FS#8075 - 5G LCD speed up

Attached to Project: Rockbox
Opened by Andree Buschmann (Buschel) - Friday, 02 November 2007, 21:44 GMT
Last edited by Jens Arnold (amiconn) - Monday, 26 November 2007, 23:48 GMT
Task Type Patches
Category LCD
Status Closed
Assigned To No-one
Operating System iPod 5G
Severity Low
Priority Normal
Reported Version Daily build (which?)
Due in Version Undecided
Due Date Undecided
Percent Complete 100%
Votes 0
Private No


As I am not sure if my last patch was closed by accident here the current update of the LCD-optimization for LCD/YUV based upon amiconns rework.

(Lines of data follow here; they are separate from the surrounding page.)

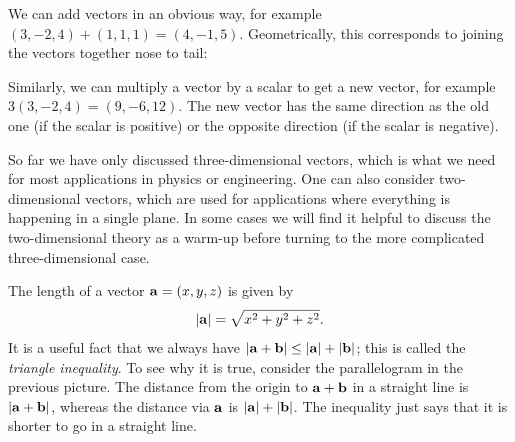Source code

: \documentclass[reqno]{amsart}
\theoremstyle{definition}
\begin{document}
We can add vectors in an obvious way, for example
$(3,-2,4)+(1,1,1)=(4,-1,5)$.  Geometrically, this corresponds to
joining the vectors together nose to tail:
\begin{center}
\end{center}
Similarly, we can multiply a vector by a scalar to get a new vector,
for example $3(3,-2,4)=(9,-6,12)$.  The new vector has the same
direction as the old one (if the scalar is positive) or the opposite
direction (if the scalar is negative).

So far we have only discussed three-dimensional vectors, which is what
we need for most applications in physics or engineering.  One can also
consider two-dimensional vectors, which are used for applications
where everything is happening in a single plane.  In some cases we
will find it helpful to discuss the two-dimensional theory as a
warm-up before turning to the more complicated three-dimensional
case.  

The length of a vector $\mathbf{a}=(x,y,z)$ is given by
\[ |\mathbf{a}| = \sqrt{x^2+y^2+z^2}. \]
It is a useful fact that we always have $|\mathbf{a}+\mathbf{b}|\leq|\mathbf{a}|+|\mathbf{b}|$;
this is called the \emph{triangle inequality}.  To see why it is true,
consider the parallelogram in the previous picture.  The distance from
the origin to $\mathbf{a}+\mathbf{b}$ in a straight line is $|\mathbf{a}+\mathbf{b}|$, whereas the
distance via $\mathbf{a}$ is $|\mathbf{a}|+|\mathbf{b}|$.  The inequality just says that it
is shorter to go in a straight line.
\end{document}
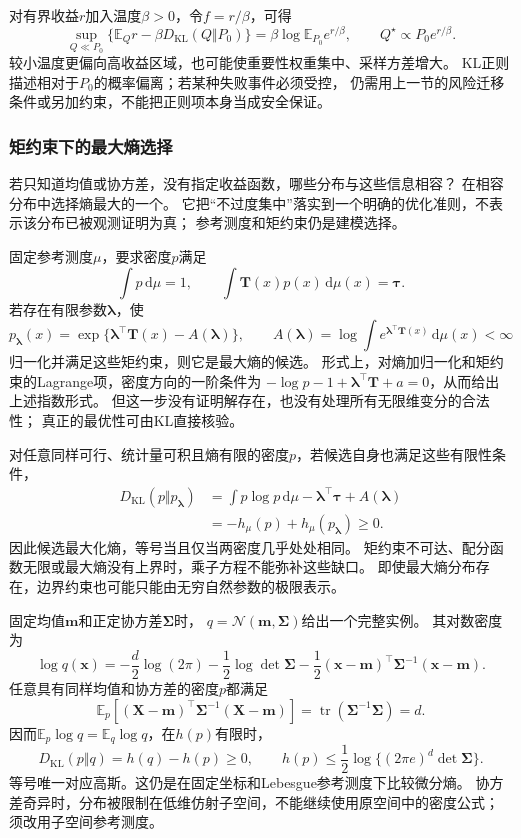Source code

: 对有界收益\(r\)加入温度\(\beta>0\)，令\(f=r/\beta\)，可得
\[
  \sup_{Q\ll P_0}\{\mathbb E_Qr-\beta D_{\mathrm{KL}}(Q\Vert P_0)\}
  =\beta\log\mathbb E_{P_0}e^{r/\beta},\qquad
  Q^\star\propto P_0e^{r/\beta}.
\]
较小温度更偏向高收益区域，也可能使重要性权重集中、采样方差增大。
KL正则描述相对于\(P_0\)的概率偏离；若某种失败事件必须受控，
仍需用上一节的风险迁移条件或另加约束，不能把正则项本身当成安全保证。

\subsubsection{矩约束下的最大熵选择}
\label{sec:information-maximum-entropy}

若只知道均值或协方差，没有指定收益函数，哪些分布与这些信息相容？
在相容分布中选择熵最大的一个。
它把“不过度集中”落实到一个明确的优化准则，不表示该分布已被观测证明为真；
参考测度和矩约束仍是建模选择。

固定参考测度\(\mu\)，要求密度\(p\)满足
\[
  \int p\,\mathrm d\mu=1,\qquad
  \int \bm T(x)p(x)\,\mathrm d\mu(x)=\bm\tau.
\]
若存在有限参数\(\bm\lambda\)，使
\[
  p_{\bm\lambda}(x)
  =\exp\{\bm\lambda^\top\bm T(x)-A(\bm\lambda)\},\qquad
  A(\bm\lambda)=\log\int e^{\bm\lambda^\top\bm T(x)}\,\mathrm d\mu(x)<\infty
\]
归一化并满足这些矩约束，则它是最大熵的候选。
形式上，对熵加归一化和矩约束的Lagrange项，密度方向的一阶条件为
\(-\log p-1+\bm\lambda^\top\bm T+a=0\)，从而给出上述指数形式。
但这一步没有证明解存在，也没有处理所有无限维变分的合法性；
真正的最优性可由KL直接核验。

对任意同样可行、统计量可积且熵有限的密度\(p\)，若候选自身也满足这些有限性条件，
\[
\begin{aligned}
  D_{\mathrm{KL}}(p\Vert p_{\bm\lambda})
  &=\int p\log p\,\mathrm d\mu-\bm\lambda^\top\bm\tau+A(\bm\lambda)\\
  &=-h_\mu(p)+h_\mu(p_{\bm\lambda})\geq0.
\end{aligned}
\]
因此候选最大化熵，等号当且仅当两密度几乎处处相同。
矩约束不可达、配分函数无限或最大熵没有上界时，乘子方程不能弥补这些缺口。
即使最大熵分布存在，边界约束也可能只能由无穷自然参数的极限表示。

固定均值\(\bm m\)和正定协方差\(\bm\Sigma\)时，
\(q=\mathcal N(\bm m,\bm\Sigma)\)给出一个完整实例。
其对数密度为
\[
  \log q(\bm x)
  =-\frac d2\log(2\pi)-\frac12\log\det\bm\Sigma
   -\frac12(\bm x-\bm m)^\top\bm\Sigma^{-1}(\bm x-\bm m).
\]
任意具有同样均值和协方差的密度\(p\)都满足
\[
  \mathbb E_p[(\bm X-\bm m)^\top\bm\Sigma^{-1}(\bm X-\bm m)]
  =\operatorname{tr}(\bm\Sigma^{-1}\bm\Sigma)=d.
\]
因而\(\mathbb E_p\log q=\mathbb E_q\log q\)，在\(h(p)\)有限时，
\[
  D_{\mathrm{KL}}(p\Vert q)=h(q)-h(p)\geq0,\qquad
  h(p)\leq\frac12\log\{(2\pi e)^d\det\bm\Sigma\}.
\]
等号唯一对应高斯。这仍是在固定坐标和Lebesgue参考测度下比较微分熵。
协方差奇异时，分布被限制在低维仿射子空间，不能继续使用原空间中的密度公式；
须改用子空间参考测度。

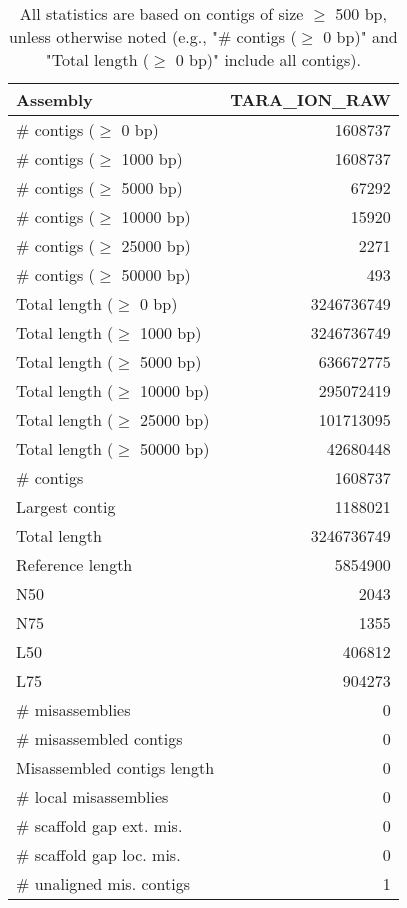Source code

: \documentclass[12pt,a4paper]{article}
\begin{document}
\begin{table}[ht]
\begin{center}
\caption{All statistics are based on contigs of size $\geq$ 500 bp, unless otherwise noted (e.g., "\# contigs ($\geq$ 0 bp)" and "Total length ($\geq$ 0 bp)" include all contigs).}
\begin{tabular}{|l*{1}{|r}|}
\hline
Assembly & TARA\_ION\_RAW \\ \hline
\# contigs ($\geq$ 0 bp) & 1608737 \\ \hline
\# contigs ($\geq$ 1000 bp) & 1608737 \\ \hline
\# contigs ($\geq$ 5000 bp) & 67292 \\ \hline
\# contigs ($\geq$ 10000 bp) & 15920 \\ \hline
\# contigs ($\geq$ 25000 bp) & 2271 \\ \hline
\# contigs ($\geq$ 50000 bp) & 493 \\ \hline
Total length ($\geq$ 0 bp) & 3246736749 \\ \hline
Total length ($\geq$ 1000 bp) & 3246736749 \\ \hline
Total length ($\geq$ 5000 bp) & 636672775 \\ \hline
Total length ($\geq$ 10000 bp) & 295072419 \\ \hline
Total length ($\geq$ 25000 bp) & 101713095 \\ \hline
Total length ($\geq$ 50000 bp) & 42680448 \\ \hline
\# contigs & 1608737 \\ \hline
Largest contig & 1188021 \\ \hline
Total length & 3246736749 \\ \hline
Reference length & 5854900 \\ \hline
N50 & 2043 \\ \hline
N75 & 1355 \\ \hline
L50 & 406812 \\ \hline
L75 & 904273 \\ \hline
\# misassemblies & 0 \\ \hline
\# misassembled contigs & 0 \\ \hline
Misassembled contigs length & 0 \\ \hline
\# local misassemblies & 0 \\ \hline
\# scaffold gap ext. mis. & 0 \\ \hline
\# scaffold gap loc. mis. & 0 \\ \hline
\# unaligned mis. contigs & 1 \\ \hline

\end{tabular}
\end{center}
\end{table}
\end{document}
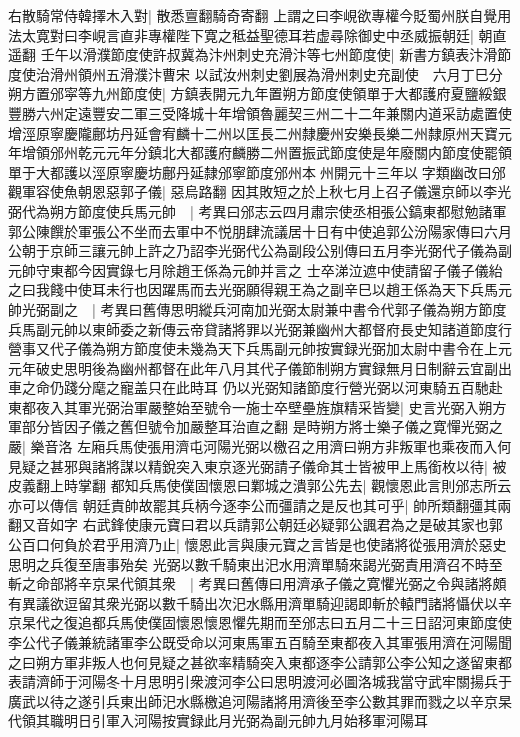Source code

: 右散騎常侍韓擇木入對|{
	散悉亶翻騎奇寄翻}
上謂之曰李峴欲專權今貶蜀州朕自覺用法太寛對曰李峴言直非專權陛下寛之秪益聖德耳若虚尋除御史中丞威振朝廷|{
	朝直遥翻}
壬午以滑濮節度使許叔冀為汴州刺史充滑汴等七州節度使|{
	新書方鎮表汴滑節度使治滑州領州五滑濮汴曹宋}
以試汝州刺史劉展為滑州刺史充副使　六月丁巳分朔方置邠寜等九州節度使|{
	方鎮表開元九年置朔方節度使領單于大都護府夏鹽綏銀豐勝六州定遠豐安二軍三受降城十年增領魯麗契三州二十二年兼關内道采訪處置使增涇原寧慶隴鄜坊丹延會宥麟十二州以匡長二州隸慶州安樂長樂二州隸原州天寶元年增領邠州乾元元年分鎮北大都護府麟勝二州置振武節度使是年廢關内節度使罷領單于大都護以涇原寧慶坊鄜丹延隸邠寧節度邠州本州開元十三年以字類幽改曰邠}
觀軍容使魚朝恩惡郭子儀|{
	惡烏路翻}
因其敗短之於上秋七月上召子儀還京師以李光弼代為朔方節度使兵馬元帥　|{
	考異曰邠志云四月肅宗使丞相張公鎬東都慰勉諸軍郭公陳饌於軍張公不坐而去軍中不悦朋肆流議居十日有中使追郭公汾陽家傳曰六月公朝于京師三讓元帥上許之乃詔李光弼代公為副段公别傳曰五月李光弼代子儀為副元帥守東都今因實錄七月除趙王係為元帥并言之}
士卒涕泣遮中使請留子儀子儀紿之曰我餞中使耳未行也因躍馬而去光弼願得親王為之副辛巳以趙王係為天下兵馬元帥光弼副之　|{
	考異曰舊傳思明縱兵河南加光弼太尉兼中書令代郭子儀為朔方節度兵馬副元帥以東師委之新傳云帝貸諸將罪以光弼兼幽州大都督府長史知諸道節度行營事又代子儀為朔方節度使未幾為天下兵馬副元帥按實録光弼加太尉中書令在上元元年破史思明後為幽州都督在此年八月其代子儀節制朔方實録無月日制辭云宜副出車之命仍踐分麾之寵盖只在此時耳}
仍以光弼知諸節度行營光弼以河東騎五百馳赴東都夜入其軍光弼治軍嚴整始至號令一施士卒壁壘旌旗精采皆變|{
	史言光弼入朔方軍部分皆因子儀之舊但號令加嚴整耳治直之翻}
是時朔方將士樂子儀之寛憚光弼之嚴|{
	樂音洛}
左廂兵馬使張用濟屯河陽光弼以檄召之用濟曰朔方非叛軍也乘夜而入何見疑之甚邪與諸將謀以精銳突入東京逐光弼請子儀命其士皆被甲上馬銜枚以待|{
	被皮義翻上時掌翻}
都知兵馬使僕固懷恩曰鄴城之潰郭公先去|{
	觀懷恩此言則邠志所云亦可以傳信}
朝廷責帥故罷其兵柄今逐李公而彊請之是反也其可乎|{
	帥所類翻彊其兩翻又音如字}
右武鋒使康元寶曰君以兵請郭公朝廷必疑郭公諷君為之是破其家也郭公百口何負於君乎用濟乃止|{
	懷恩此言與康元寶之言皆是也使諸將從張用濟於惡史思明之兵復至唐事殆矣}
光弼以數千騎東出汜水用濟單騎來謁光弼責用濟召不時至斬之命部將辛京杲代領其衆　|{
	考異曰舊傳曰用濟承子儀之寛懼光弼之令與諸將頗有異議欲逗留其衆光弼以數千騎出次汜水縣用濟單騎迎謁即斬於轅門諸將懾伏以辛京杲代之復追都兵馬使僕固懷恩懷恩懼先期而至邠志曰五月二十三日詔河東節度使李公代子儀兼統諸軍李公既受命以河東馬軍五百騎至東都夜入其軍張用濟在河陽聞之曰朔方軍非叛人也何見疑之甚欲率精騎突入東都逐李公請郭公李公知之遂留東都表請濟師于河陽冬十月思明引衆渡河李公曰思明渡河必圖洛城我當守武牢關揚兵于廣武以待之遂引兵東出師汜水縣檄追河陽諸將用濟後至李公數其罪而戮之以辛京杲代領其職明日引軍入河陽按實録此月光弼為副元帥九月始移軍河陽耳}
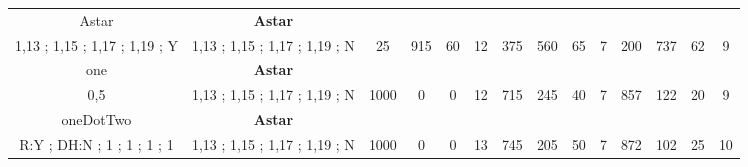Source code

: \begin{table}[]
{\begin{tabular}{|c|c|c|c|c|c|c|c|c|c|c|c|c|c|}
Astar & \cellcolor{blue!15}\textbf{Astar}& {\color[HTML]{00009B} } & {\color[HTML]{9A0000} } & {\color[HTML]{009901} } &  & {\color[HTML]{00009B} } & {\color[HTML]{9A0000} } & {\color[HTML]{009901} } &  & {\color[HTML]{00009B} } & {\color[HTML]{9A0000} } & {\color[HTML]{009901} } &  \\ 
1,13 ; 1,15 ; 1,17 ; 1,19 ; Y & \cellcolor{ blue!15}1,13 ; 1,15 ; 1,17 ; 1,19 ; N & \multirow{-2}{*}{{\color[HTML]{00009B} 25}} & \multirow{-2}{*}{{\color[HTML]{9A0000} 915}} & \multirow{-2}{*}{{\color[HTML]{009901} 60}} & \multirow{-2}{*}{12} & \multirow{-2}{*}{{\color[HTML]{00009B} 375}} & \multirow{-2}{*}{{\color[HTML]{9A0000} 560}} & \multirow{-2}{*}{{\color[HTML]{009901} 65}} & \multirow{-2}{*}{7} & \multirow{-2}{*}{{\color[HTML]{00009B} 200}} & \multirow{-2}{*}{{\color[HTML]{9A0000} 737}} & \multirow{-2}{*}{{\color[HTML]{009901} 62}} & \multirow{-2}{*}{9} \\ \hline

one & \cellcolor{blue!15}\textbf{Astar}& {\color[HTML]{00009B} } & {\color[HTML]{9A0000} } & {\color[HTML]{009901} } &  & {\color[HTML]{00009B} } & {\color[HTML]{9A0000} } & {\color[HTML]{009901} } &  & {\color[HTML]{00009B} } & {\color[HTML]{9A0000} } & {\color[HTML]{009901} } &  \\ 
0,5 & \cellcolor{ blue!15}1,13 ; 1,15 ; 1,17 ; 1,19 ; N & \multirow{-2}{*}{{\color[HTML]{00009B} 1000}} & \multirow{-2}{*}{{\color[HTML]{9A0000} 0}} & \multirow{-2}{*}{{\color[HTML]{009901} 0}} & \multirow{-2}{*}{12} & \multirow{-2}{*}{{\color[HTML]{00009B} 715}} & \multirow{-2}{*}{{\color[HTML]{9A0000} 245}} & \multirow{-2}{*}{{\color[HTML]{009901} 40}} & \multirow{-2}{*}{7} & \multirow{-2}{*}{{\color[HTML]{00009B} 857}} & \multirow{-2}{*}{{\color[HTML]{9A0000} 122}} & \multirow{-2}{*}{{\color[HTML]{009901} 20}} & \multirow{-2}{*}{9} \\ \hline

oneDotTwo & \cellcolor{blue!15}\textbf{Astar}& {\color[HTML]{00009B} } & {\color[HTML]{9A0000} } & {\color[HTML]{009901} } &  & {\color[HTML]{00009B} } & {\color[HTML]{9A0000} } & {\color[HTML]{009901} } &  & {\color[HTML]{00009B} } & {\color[HTML]{9A0000} } & {\color[HTML]{009901} } &  \\ 
R:Y ; DH:N ; 1 ; 1 ; 1 ; 1 & \cellcolor{ blue!15}1,13 ; 1,15 ; 1,17 ; 1,19 ; N & \multirow{-2}{*}{{\color[HTML]{00009B} 1000}} & \multirow{-2}{*}{{\color[HTML]{9A0000} 0}} & \multirow{-2}{*}{{\color[HTML]{009901} 0}} & \multirow{-2}{*}{13} & \multirow{-2}{*}{{\color[HTML]{00009B} 745}} & \multirow{-2}{*}{{\color[HTML]{9A0000} 205}} & \multirow{-2}{*}{{\color[HTML]{009901} 50}} & \multirow{-2}{*}{7} & \multirow{-2}{*}{{\color[HTML]{00009B} 872}} & \multirow{-2}{*}{{\color[HTML]{9A0000} 102}} & \multirow{-2}{*}{{\color[HTML]{009901} 25}} & \multirow{-2}{*}{10} \\ \hline


\end{tabular}}
\end{table}
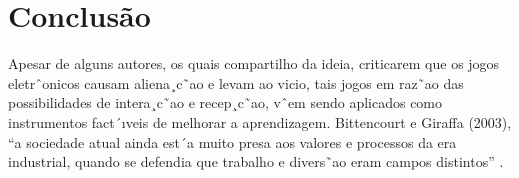 \chapter{Conclusão}\label{ch:Conclusao}


Apesar de alguns autores, os quais compartilho da ideia, criticarem que os jogos eletrˆonicos causam aliena¸c˜ao e levam ao vicio, tais jogos em raz˜ao das possibilidades de intera¸c˜ao e recep¸c˜ao, vˆem sendo aplicados como instrumentos fact´ıveis de melhorar a aprendizagem. %
Bittencourt e Giraffa (2003), “a sociedade atual ainda est´a muito presa aos valores e processos da era industrial, quando se defendia que trabalho e divers˜ao eram campos distintos” .
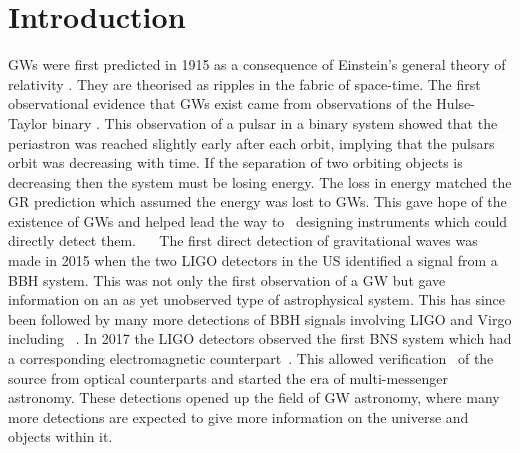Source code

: \chapter{\label{intro}Introduction}


\Glspl{GW} were first predicted in 1915 as a consequence of Einstein's general
theory of relativity \citep{einstein2005GrundlageAllgemeinen}.  They are
theorised as ripples in the fabric of space-time.  The first observational
evidence that \glspl{GW} exist came from observations of the Hulse-Taylor
binary \citep{weisberg1981GravitationalWaves,weisberg2004RelativisticBinary}.
This observation of a pulsar in a binary system showed that the periastron was
reached slightly early after each orbit, implying that the pulsars orbit was
decreasing with time.  If the separation of two orbiting objects is decreasing
then the system must be losing energy.  The loss in energy matched the \gls{GR}
prediction which assumed the energy was lost to \glspl{GW}.  This gave hope of
the existence of \glspl{GW} and helped lead the way
to~ designing instruments
which could directly detect them.~ ~ The first direct detection of gravitational
waves was made in 2015 when the two \gls{LIGO} detectors in the US
\citep{abbott2016ObservationGravitational} identified a signal from a \gls{BBH}
system.  This was not only the first observation of a \gls{GW} but gave
information on an as yet unobserved type of astrophysical
system.  This has since been followed by many more detections of \gls{BBH}
signals involving \gls{LIGO} and Virgo including
\citep{abbott2017GW170814ThreeDetector,theligoscientificcollaboration2020GW190425Observation}~.  In 2017 the \gls{LIGO} detectors observed the
first \gls{BNS} system \citep{abbott2017GW170817Observation} which had a
corresponding electromagnetic counterpart~.  This allowed verification~ of the source from optical counterparts and started the era of
multi-messenger astronomy.  These detections opened up the field of
\gls{GW} astronomy, where many more detections are expected to give more
information on the universe and objects within it.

- include outer loop (--height) into asm routine for lcd_update_rect()
- include two line updates into a single asm routine for lcd_yuv_blit()
- use 32bit-access for chroma buffer, needs more space but is a lot faster through usage of stm/ldm

Results (@80MHz):
LCD 1/1 screen: 101fps (same)
LCD 1/4 screen: 399fps (+2%)
YUV 1/1 screen: 28.5fps (+4%)
YUV 1/4 screen: 112.5fps (+4%)
This task depends upon

Closed by  Jens Arnold (amiconn)
Monday, 26 November 2007, 23:48 GMT
Reason for closing:  Accepted
Comment by Andree Buschmann (Buschel) - Saturday, 03 November 2007, 07:50 GMT
Needed to correct one issue which caused possible crash for full width videos (but not the test_fps, what is kind of strange).

- calculate the correct length of chroma buffer (width/2 * 3, and not width*3). btw, the buffer length is also false in trunk.

This one was tested on all available resolutions of elephants dream as well as via test_fps.
Comment by Andree Buschmann (Buschel) - Saturday, 03 November 2007, 10:14 GMT
Just the next speed-up for lcd_yuv_blit().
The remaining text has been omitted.